## [INSTRUCTIONS FOR THE TASK]
Which lines of the entries below run from the one holding "In the [Logs" to the one holding "Configuration File/Command |", inclusive? Set down exactly those lines and no others.

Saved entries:
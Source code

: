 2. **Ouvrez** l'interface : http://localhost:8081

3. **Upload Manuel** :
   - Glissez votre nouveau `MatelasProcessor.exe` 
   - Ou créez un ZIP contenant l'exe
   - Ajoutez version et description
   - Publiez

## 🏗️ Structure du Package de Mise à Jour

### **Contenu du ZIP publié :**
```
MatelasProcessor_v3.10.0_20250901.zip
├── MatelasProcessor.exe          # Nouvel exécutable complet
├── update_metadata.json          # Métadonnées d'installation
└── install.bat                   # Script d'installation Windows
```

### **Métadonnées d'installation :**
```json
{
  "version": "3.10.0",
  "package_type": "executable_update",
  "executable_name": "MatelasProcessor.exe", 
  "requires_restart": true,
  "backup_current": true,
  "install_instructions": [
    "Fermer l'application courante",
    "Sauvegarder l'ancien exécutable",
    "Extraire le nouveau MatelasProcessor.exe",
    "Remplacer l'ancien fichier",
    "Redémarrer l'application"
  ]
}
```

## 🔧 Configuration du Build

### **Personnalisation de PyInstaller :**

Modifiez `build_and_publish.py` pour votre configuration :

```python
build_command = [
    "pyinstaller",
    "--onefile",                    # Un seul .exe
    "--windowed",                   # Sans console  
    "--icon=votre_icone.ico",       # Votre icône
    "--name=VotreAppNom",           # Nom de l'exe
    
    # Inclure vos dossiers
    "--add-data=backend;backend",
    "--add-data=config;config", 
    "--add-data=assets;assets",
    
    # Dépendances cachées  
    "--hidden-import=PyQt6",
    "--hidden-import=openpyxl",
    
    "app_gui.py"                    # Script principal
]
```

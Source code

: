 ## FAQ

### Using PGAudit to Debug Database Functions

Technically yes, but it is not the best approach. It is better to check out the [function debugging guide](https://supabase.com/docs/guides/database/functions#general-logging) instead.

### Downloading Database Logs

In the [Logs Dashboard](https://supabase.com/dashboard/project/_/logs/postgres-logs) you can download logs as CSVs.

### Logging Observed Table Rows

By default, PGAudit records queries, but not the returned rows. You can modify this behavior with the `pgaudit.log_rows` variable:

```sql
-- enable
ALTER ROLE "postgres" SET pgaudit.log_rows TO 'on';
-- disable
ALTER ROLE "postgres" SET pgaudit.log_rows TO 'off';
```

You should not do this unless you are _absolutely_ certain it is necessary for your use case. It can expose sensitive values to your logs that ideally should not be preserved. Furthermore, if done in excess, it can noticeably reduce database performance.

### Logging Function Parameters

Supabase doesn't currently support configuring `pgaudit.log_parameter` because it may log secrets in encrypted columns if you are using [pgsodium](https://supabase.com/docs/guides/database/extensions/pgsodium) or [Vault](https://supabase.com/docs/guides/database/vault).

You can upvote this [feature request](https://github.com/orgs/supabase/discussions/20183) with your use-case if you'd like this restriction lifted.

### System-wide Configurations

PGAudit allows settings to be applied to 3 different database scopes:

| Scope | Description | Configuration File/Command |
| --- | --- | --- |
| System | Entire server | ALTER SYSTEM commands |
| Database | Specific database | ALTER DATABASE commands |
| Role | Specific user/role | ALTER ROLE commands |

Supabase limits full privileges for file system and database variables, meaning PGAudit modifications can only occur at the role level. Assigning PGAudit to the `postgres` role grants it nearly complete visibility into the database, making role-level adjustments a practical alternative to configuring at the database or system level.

## [RESPONSE]
In the [Logs Dashboard](https://supabase.com/dashboard/project/_/logs/postgres-logs) you can download logs as CSVs.

### Logging Observed Table Rows

By default, PGAudit records queries, but not the returned rows. You can modify this behavior with the `pgaudit.log_rows` variable:

```sql
-- enable
ALTER ROLE "postgres" SET pgaudit.log_rows TO 'on';
-- disable
ALTER ROLE "postgres" SET pgaudit.log_rows TO 'off';
```

You should not do this unless you are _absolutely_ certain it is necessary for your use case. It can expose sensitive values to your logs that ideally should not be preserved. Furthermore, if done in excess, it can noticeably reduce database performance.

### Logging Function Parameters

Supabase doesn't currently support configuring `pgaudit.log_parameter` because it may log secrets in encrypted columns if you are using [pgsodium](https://supabase.com/docs/guides/database/extensions/pgsodium) or [Vault](https://supabase.com/docs/guides/database/vault).

You can upvote this [feature request](https://github.com/orgs/supabase/discussions/20183) with your use-case if you'd like this restriction lifted.

### System-wide Configurations

PGAudit allows settings to be applied to 3 different database scopes:

| Scope | Description | Configuration File/Command |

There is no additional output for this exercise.